» **Work to complete**: Every record must come back unchanged, apart from the pictures, which are dropped.

Data excerpts:
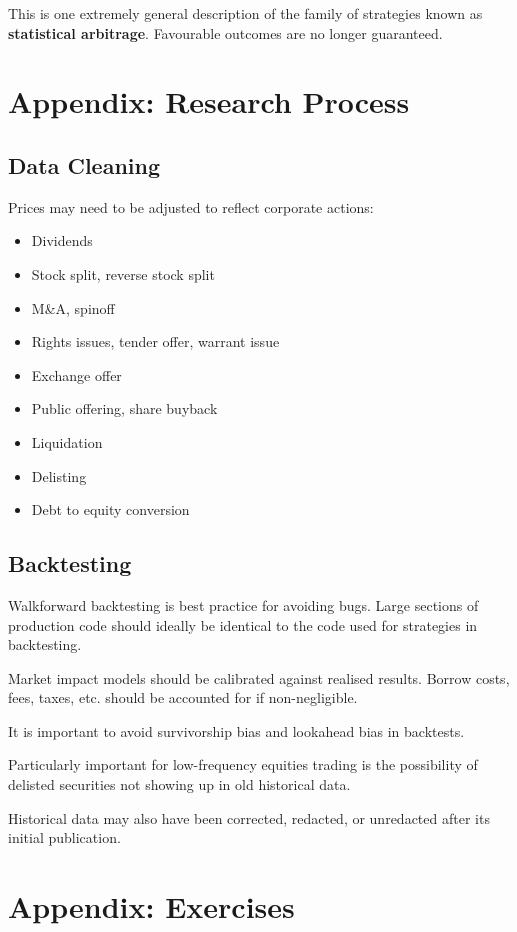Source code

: \documentclass{article}
\begin{document}
This is one extremely general description of the family of strategies known as \textbf{statistical arbitrage}. Favourable outcomes are no longer guaranteed.

\section{Appendix: Research Process}
\subsection{Data Cleaning}
Prices may need to be adjusted to reflect corporate actions:
\begin{itemize}
	\item Dividends
	\item Stock split, reverse stock split
	\item M\&A, spinoff
	\item Rights issues, tender offer, warrant issue
	\item Exchange offer
	\item Public offering, share buyback
	\item Liquidation
	\item Delisting
	\item Debt to equity conversion
\end{itemize}

\subsection{Backtesting}
Walkforward backtesting is best practice for avoiding bugs. Large sections of production code should ideally be identical to the code used for strategies in backtesting.

Market impact models should be calibrated against realised results. Borrow costs, fees, taxes, etc. should be accounted for if non-negligible.

It is important to avoid survivorship bias and lookahead bias in backtests.

Particularly important for low-frequency equities trading is the possibility of delisted securities not showing up in old historical data.

Historical data may also have been corrected, redacted, or unredacted after its initial publication.

\section{Appendix: Exercises}
\end{document}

» **Solution for this task**:
Source code

: \documentclass{article}
\begin{document}
This is one extremely general description of the family of strategies known as \textbf{statistical arbitrage}. Favourable outcomes are no longer guaranteed.

\section{Appendix: Research Process}
\subsection{Data Cleaning}
Prices may need to be adjusted to reflect corporate actions:
\begin{itemize}
	\item Dividends
	\item Stock split, reverse stock split
	\item M\&A, spinoff
	\item Rights issues, tender offer, warrant issue
	\item Exchange offer
	\item Public offering, share buyback
	\item Liquidation
	\item Delisting
	\item Debt to equity conversion
\end{itemize}

\subsection{Backtesting}
Walkforward backtesting is best practice for avoiding bugs. Large sections of production code should ideally be identical to the code used for strategies in backtesting.

Market impact models should be calibrated against realised results. Borrow costs, fees, taxes, etc. should be accounted for if non-negligible.

It is important to avoid survivorship bias and lookahead bias in backtests.

Particularly important for low-frequency equities trading is the possibility of delisted securities not showing up in old historical data.

Historical data may also have been corrected, redacted, or unredacted after its initial publication.

\section{Appendix: Exercises}
\end{document}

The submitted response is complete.